Return the material exactly, first line through the line containing "intermediate degrees by", and nothing more. Pictures stay out.

▸ **MATERIALS PROVIDED**:
● ● ●
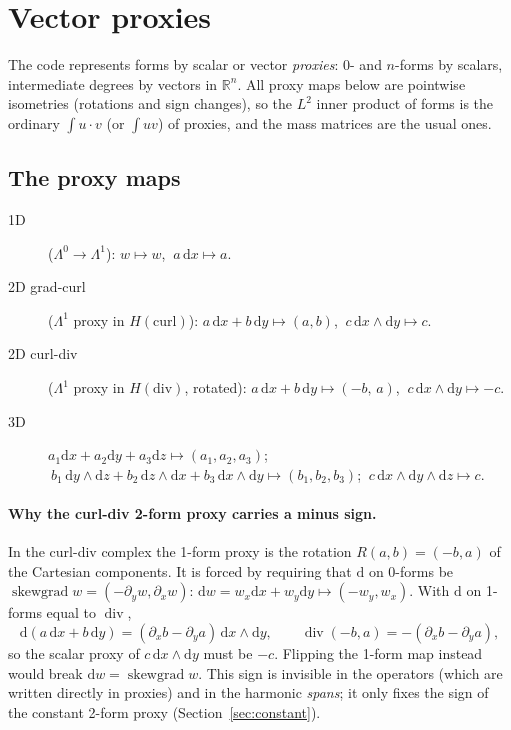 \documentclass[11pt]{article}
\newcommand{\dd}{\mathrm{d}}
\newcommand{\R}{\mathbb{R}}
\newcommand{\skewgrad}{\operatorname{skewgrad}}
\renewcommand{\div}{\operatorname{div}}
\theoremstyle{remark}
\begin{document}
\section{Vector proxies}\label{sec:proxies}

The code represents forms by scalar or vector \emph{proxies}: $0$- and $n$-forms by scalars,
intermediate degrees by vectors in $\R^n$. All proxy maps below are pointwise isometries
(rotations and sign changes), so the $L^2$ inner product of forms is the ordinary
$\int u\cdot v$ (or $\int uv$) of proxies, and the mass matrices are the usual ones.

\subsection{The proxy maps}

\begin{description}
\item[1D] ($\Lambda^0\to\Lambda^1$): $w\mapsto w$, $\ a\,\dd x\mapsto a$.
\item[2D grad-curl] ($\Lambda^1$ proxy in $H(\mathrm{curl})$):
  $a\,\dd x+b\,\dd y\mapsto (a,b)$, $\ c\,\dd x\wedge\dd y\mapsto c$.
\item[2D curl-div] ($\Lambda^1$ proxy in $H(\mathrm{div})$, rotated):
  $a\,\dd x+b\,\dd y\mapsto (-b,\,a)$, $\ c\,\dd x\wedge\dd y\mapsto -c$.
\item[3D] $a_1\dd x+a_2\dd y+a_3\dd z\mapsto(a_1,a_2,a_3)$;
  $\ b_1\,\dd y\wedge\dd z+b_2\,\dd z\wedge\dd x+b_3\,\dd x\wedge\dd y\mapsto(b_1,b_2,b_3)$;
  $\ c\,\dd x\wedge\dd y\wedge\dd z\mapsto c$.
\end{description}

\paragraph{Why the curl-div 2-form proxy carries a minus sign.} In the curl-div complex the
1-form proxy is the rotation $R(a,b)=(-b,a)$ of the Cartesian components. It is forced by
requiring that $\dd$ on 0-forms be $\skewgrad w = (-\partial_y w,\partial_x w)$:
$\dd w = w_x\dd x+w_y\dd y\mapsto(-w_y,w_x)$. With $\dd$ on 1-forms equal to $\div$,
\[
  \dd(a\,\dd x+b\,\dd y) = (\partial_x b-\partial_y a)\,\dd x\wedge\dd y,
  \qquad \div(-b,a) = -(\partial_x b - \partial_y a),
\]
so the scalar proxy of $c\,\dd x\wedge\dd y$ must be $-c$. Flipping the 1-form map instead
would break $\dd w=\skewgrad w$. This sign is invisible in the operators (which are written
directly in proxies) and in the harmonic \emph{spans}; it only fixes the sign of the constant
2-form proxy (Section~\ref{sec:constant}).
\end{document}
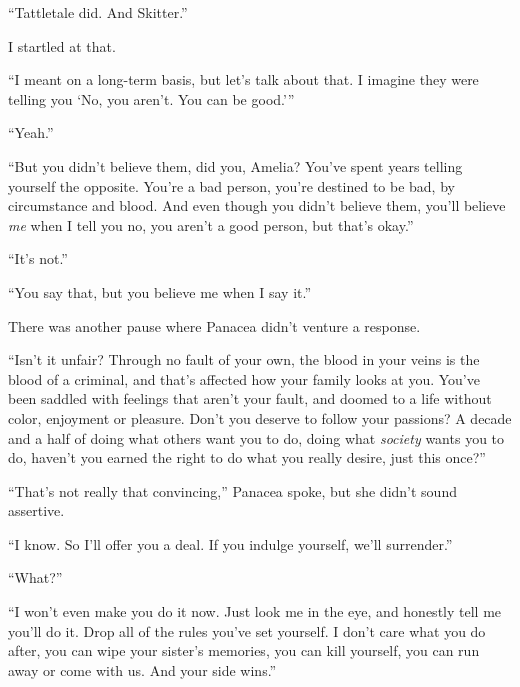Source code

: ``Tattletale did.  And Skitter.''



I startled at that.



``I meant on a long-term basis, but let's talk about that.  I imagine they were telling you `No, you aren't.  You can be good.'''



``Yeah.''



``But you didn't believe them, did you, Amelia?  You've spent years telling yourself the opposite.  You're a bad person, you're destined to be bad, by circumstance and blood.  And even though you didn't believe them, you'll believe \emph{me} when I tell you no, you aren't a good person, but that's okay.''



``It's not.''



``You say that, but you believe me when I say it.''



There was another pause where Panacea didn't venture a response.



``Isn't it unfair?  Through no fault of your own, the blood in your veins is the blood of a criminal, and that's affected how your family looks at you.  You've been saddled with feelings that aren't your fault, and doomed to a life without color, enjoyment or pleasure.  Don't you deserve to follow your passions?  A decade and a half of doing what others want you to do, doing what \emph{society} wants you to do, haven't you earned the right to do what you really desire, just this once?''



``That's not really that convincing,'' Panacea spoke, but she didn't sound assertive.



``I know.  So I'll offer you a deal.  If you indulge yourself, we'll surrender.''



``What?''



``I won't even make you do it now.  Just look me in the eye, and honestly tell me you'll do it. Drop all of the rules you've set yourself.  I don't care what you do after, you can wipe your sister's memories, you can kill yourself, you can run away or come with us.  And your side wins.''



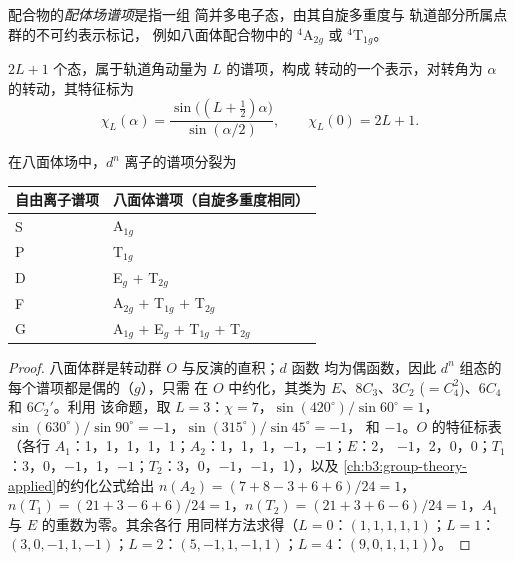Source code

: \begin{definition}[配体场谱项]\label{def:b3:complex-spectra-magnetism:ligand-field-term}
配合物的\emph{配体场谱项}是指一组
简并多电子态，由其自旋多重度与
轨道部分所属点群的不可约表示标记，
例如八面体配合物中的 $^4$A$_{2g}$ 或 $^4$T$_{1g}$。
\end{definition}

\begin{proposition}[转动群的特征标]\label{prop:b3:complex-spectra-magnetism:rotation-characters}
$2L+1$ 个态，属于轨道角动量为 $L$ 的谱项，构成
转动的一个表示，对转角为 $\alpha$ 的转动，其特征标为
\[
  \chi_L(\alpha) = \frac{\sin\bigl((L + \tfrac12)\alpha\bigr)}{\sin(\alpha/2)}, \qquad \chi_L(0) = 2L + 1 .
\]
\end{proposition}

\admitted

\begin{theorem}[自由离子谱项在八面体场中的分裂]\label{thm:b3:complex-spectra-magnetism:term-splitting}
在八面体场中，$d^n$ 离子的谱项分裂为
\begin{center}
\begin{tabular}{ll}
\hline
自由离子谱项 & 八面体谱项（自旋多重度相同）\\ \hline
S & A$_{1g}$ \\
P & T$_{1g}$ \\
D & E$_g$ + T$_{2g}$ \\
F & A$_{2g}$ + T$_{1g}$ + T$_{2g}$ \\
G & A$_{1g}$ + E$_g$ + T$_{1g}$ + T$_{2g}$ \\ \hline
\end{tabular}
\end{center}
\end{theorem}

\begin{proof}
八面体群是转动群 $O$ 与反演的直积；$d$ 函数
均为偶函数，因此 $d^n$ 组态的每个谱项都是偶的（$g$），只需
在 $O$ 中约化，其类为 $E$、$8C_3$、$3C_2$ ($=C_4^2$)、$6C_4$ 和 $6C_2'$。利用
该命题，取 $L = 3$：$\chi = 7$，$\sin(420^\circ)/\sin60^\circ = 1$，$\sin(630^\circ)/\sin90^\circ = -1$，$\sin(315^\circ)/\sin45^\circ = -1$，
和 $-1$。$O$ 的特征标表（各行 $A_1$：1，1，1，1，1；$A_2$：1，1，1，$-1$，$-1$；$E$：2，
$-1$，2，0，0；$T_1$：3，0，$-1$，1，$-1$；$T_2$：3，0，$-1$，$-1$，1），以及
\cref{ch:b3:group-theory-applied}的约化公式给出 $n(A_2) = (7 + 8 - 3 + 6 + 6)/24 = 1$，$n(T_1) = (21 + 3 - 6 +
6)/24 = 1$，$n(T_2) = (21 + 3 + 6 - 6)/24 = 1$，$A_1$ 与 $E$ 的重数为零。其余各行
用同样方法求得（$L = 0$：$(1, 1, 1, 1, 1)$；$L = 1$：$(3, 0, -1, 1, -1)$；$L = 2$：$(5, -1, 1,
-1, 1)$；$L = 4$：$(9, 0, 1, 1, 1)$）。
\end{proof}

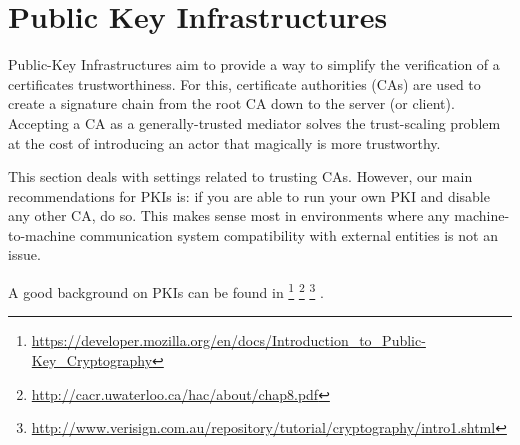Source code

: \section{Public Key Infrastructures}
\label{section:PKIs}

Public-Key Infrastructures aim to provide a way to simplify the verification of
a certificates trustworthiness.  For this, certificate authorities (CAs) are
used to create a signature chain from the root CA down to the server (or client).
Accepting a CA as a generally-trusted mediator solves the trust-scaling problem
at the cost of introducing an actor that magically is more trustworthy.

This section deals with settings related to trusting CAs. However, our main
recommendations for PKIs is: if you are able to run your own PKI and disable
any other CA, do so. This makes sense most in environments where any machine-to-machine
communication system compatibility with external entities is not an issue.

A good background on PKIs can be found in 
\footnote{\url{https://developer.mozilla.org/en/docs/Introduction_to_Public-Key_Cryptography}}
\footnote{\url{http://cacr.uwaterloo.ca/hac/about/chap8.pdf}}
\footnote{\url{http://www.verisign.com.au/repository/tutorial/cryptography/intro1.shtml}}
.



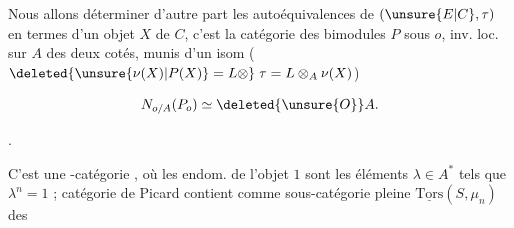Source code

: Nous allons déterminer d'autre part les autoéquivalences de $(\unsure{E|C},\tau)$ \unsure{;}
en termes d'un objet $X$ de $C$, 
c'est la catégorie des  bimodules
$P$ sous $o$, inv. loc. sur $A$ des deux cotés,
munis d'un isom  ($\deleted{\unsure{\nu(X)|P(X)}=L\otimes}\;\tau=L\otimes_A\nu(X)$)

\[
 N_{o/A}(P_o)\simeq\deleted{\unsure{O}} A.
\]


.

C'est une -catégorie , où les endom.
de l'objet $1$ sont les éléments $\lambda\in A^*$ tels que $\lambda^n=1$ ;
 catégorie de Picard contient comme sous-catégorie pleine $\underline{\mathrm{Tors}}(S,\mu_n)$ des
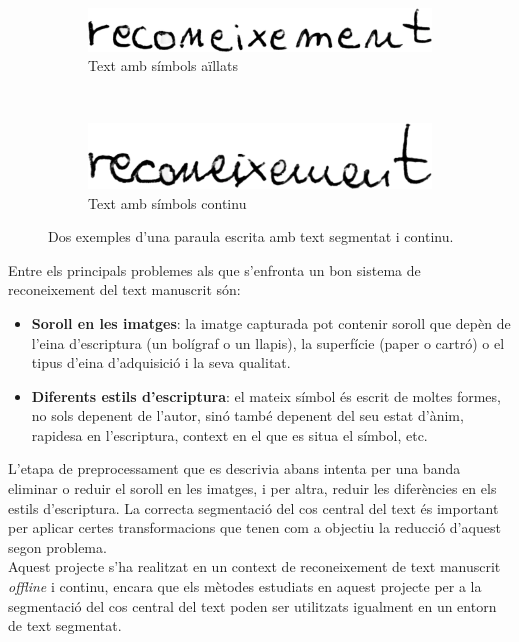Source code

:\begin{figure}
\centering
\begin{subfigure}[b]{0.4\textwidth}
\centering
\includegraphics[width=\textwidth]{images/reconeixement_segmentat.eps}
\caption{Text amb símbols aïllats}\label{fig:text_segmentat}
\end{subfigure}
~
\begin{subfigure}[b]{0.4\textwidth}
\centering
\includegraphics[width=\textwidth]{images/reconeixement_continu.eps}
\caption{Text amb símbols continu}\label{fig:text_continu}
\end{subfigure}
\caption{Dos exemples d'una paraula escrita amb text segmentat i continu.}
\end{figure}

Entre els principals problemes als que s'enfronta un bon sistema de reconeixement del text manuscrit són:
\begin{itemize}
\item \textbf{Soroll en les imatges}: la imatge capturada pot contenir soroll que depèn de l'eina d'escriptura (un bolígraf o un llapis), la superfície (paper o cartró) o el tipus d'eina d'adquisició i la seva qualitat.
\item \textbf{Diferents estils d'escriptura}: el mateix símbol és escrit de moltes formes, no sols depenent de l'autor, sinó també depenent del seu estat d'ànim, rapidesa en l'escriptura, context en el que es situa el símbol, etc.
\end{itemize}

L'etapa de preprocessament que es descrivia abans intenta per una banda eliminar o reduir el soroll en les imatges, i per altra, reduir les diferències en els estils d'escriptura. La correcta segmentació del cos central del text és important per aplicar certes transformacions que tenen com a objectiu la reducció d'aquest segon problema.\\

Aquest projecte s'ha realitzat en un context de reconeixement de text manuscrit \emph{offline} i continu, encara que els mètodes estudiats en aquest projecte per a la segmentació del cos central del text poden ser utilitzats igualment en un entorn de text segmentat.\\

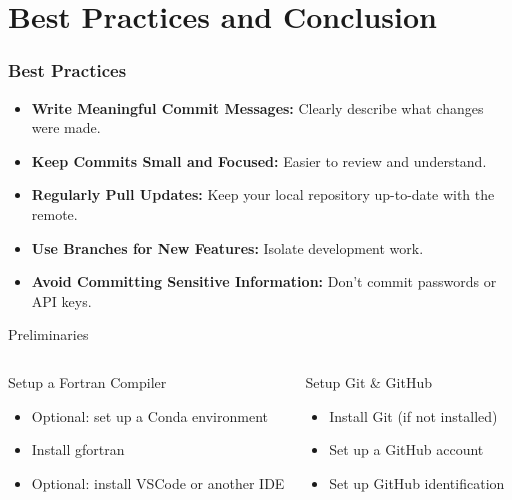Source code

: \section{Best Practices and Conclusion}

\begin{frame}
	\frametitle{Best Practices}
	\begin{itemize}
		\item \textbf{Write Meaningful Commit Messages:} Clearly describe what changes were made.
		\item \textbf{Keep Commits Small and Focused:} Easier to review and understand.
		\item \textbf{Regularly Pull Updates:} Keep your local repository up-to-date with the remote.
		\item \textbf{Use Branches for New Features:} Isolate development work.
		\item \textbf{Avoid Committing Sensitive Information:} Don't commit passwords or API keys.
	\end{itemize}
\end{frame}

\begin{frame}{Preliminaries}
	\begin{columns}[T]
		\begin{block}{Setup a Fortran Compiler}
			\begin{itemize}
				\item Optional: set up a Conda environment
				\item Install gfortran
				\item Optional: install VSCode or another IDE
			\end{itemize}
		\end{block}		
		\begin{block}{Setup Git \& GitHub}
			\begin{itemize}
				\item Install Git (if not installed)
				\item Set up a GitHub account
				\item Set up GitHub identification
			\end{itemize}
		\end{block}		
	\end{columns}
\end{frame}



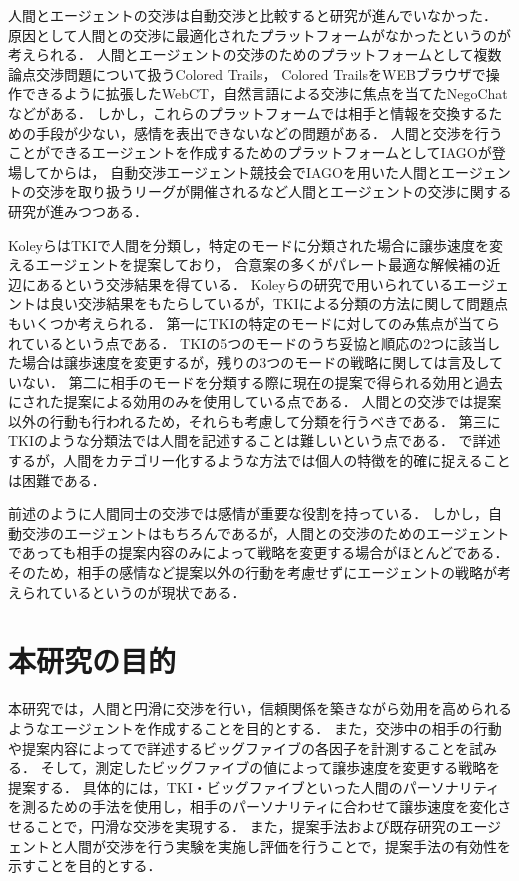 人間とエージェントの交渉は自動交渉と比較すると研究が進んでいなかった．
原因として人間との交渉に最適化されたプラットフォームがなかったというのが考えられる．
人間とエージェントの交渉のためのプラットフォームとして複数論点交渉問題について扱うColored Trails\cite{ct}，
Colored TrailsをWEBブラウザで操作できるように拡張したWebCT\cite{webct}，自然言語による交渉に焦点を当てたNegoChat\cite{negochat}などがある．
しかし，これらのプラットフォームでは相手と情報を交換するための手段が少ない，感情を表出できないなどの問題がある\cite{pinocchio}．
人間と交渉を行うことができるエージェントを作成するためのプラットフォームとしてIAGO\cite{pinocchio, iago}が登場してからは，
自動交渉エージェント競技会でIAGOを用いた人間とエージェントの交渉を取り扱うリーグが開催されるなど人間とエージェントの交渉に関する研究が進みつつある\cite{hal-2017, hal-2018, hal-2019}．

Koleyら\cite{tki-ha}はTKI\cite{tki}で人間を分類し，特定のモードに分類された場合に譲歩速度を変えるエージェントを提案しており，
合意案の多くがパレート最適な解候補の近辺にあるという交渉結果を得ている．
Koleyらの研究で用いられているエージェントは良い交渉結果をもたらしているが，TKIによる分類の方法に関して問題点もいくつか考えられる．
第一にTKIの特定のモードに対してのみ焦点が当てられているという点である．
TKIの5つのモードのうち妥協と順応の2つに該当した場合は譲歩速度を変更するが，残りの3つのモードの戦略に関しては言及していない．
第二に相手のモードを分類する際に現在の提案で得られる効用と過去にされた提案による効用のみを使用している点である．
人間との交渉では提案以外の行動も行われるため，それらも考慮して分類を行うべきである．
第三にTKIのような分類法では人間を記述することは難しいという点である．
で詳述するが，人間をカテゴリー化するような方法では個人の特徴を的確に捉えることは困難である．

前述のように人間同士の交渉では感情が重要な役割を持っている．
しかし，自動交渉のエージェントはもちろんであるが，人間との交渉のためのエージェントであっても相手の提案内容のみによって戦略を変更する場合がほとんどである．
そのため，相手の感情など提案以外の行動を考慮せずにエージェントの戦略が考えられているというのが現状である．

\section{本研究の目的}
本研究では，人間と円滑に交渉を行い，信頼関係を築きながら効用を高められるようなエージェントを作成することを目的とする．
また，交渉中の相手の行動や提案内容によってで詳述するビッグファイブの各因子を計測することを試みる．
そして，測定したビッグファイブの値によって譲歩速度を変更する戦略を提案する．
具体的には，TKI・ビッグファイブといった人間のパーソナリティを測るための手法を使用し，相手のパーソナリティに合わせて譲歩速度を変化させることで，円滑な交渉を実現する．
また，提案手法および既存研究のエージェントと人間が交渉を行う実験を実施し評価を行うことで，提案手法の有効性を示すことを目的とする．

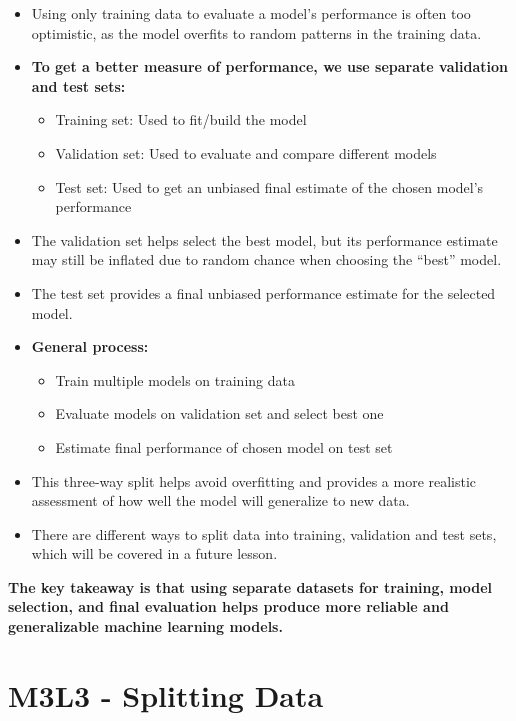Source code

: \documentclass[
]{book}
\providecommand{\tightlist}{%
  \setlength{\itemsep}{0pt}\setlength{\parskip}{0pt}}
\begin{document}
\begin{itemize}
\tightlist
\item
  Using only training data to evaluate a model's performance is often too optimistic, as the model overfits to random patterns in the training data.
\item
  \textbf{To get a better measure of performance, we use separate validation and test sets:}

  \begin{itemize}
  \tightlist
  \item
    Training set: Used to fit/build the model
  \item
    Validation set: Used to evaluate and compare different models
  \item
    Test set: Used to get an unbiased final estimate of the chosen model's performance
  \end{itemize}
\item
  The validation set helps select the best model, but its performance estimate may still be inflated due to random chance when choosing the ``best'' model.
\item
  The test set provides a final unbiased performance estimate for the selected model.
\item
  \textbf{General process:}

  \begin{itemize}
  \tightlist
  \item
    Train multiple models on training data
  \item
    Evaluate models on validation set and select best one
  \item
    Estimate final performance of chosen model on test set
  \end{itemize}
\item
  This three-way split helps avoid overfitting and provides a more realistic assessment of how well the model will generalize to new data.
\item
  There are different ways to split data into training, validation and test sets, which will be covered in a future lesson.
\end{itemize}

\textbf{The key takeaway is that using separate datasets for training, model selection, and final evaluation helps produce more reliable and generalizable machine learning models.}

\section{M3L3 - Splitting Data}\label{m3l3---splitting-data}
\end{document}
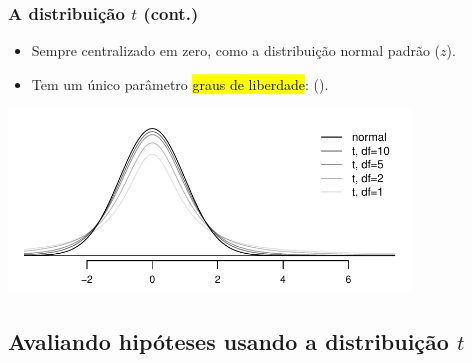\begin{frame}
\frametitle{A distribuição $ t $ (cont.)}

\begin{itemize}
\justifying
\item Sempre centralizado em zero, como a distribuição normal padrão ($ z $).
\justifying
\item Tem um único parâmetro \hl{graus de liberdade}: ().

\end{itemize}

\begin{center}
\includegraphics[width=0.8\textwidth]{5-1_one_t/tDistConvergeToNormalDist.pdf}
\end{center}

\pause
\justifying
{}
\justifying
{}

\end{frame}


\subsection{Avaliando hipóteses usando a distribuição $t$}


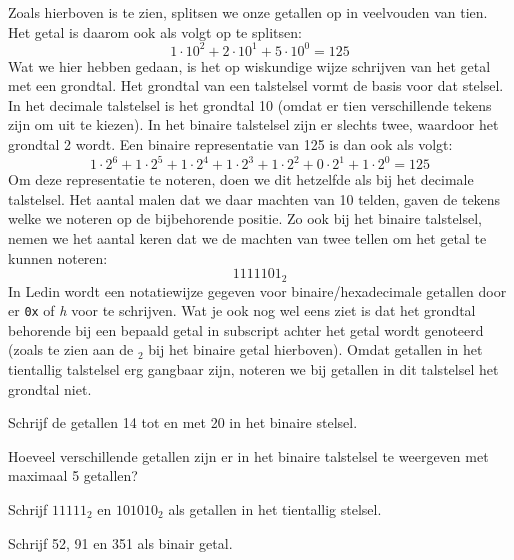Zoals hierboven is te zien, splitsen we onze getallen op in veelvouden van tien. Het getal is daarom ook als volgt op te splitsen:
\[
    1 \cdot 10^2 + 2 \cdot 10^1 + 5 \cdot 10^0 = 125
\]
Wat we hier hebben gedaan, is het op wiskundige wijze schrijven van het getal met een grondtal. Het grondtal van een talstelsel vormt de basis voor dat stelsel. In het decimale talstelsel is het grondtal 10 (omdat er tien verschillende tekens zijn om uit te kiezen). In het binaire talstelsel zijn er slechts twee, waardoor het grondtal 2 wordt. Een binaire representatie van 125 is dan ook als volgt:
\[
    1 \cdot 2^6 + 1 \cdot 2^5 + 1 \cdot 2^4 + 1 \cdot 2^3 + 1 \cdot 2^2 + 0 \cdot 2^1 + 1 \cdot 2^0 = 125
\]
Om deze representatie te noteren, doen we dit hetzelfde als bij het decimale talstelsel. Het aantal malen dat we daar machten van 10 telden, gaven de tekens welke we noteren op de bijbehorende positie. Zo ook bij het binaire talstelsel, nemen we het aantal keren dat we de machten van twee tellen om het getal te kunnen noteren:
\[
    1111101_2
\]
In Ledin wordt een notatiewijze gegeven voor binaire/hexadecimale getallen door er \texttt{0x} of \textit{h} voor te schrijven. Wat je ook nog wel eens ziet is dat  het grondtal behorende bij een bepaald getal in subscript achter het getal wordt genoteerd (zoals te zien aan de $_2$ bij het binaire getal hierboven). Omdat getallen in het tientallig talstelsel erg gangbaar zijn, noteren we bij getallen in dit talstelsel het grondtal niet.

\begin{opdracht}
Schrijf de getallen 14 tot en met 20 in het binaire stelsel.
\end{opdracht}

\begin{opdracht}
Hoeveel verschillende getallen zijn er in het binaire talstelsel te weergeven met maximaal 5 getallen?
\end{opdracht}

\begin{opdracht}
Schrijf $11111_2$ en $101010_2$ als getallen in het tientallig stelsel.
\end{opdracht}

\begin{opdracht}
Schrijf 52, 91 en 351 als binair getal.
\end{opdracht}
● ● ●
▸ **PROBLEM SOLUTION**:
 \documentclass[11pt]{article}
\newcommand{\dd}{\mathrm{d}}
\newcommand{\R}{\mathbb{R}}
\newcommand{\skewgrad}{\operatorname{skewgrad}}
\renewcommand{\div}{\operatorname{div}}
\theoremstyle{remark}
\begin{document}
\section{Vector proxies}\label{sec:proxies}

The code represents forms by scalar or vector \emph{proxies}: $0$- and $n$-forms by scalars,
intermediate degrees by vectors in $\R^n$. All proxy maps below are pointwise isometries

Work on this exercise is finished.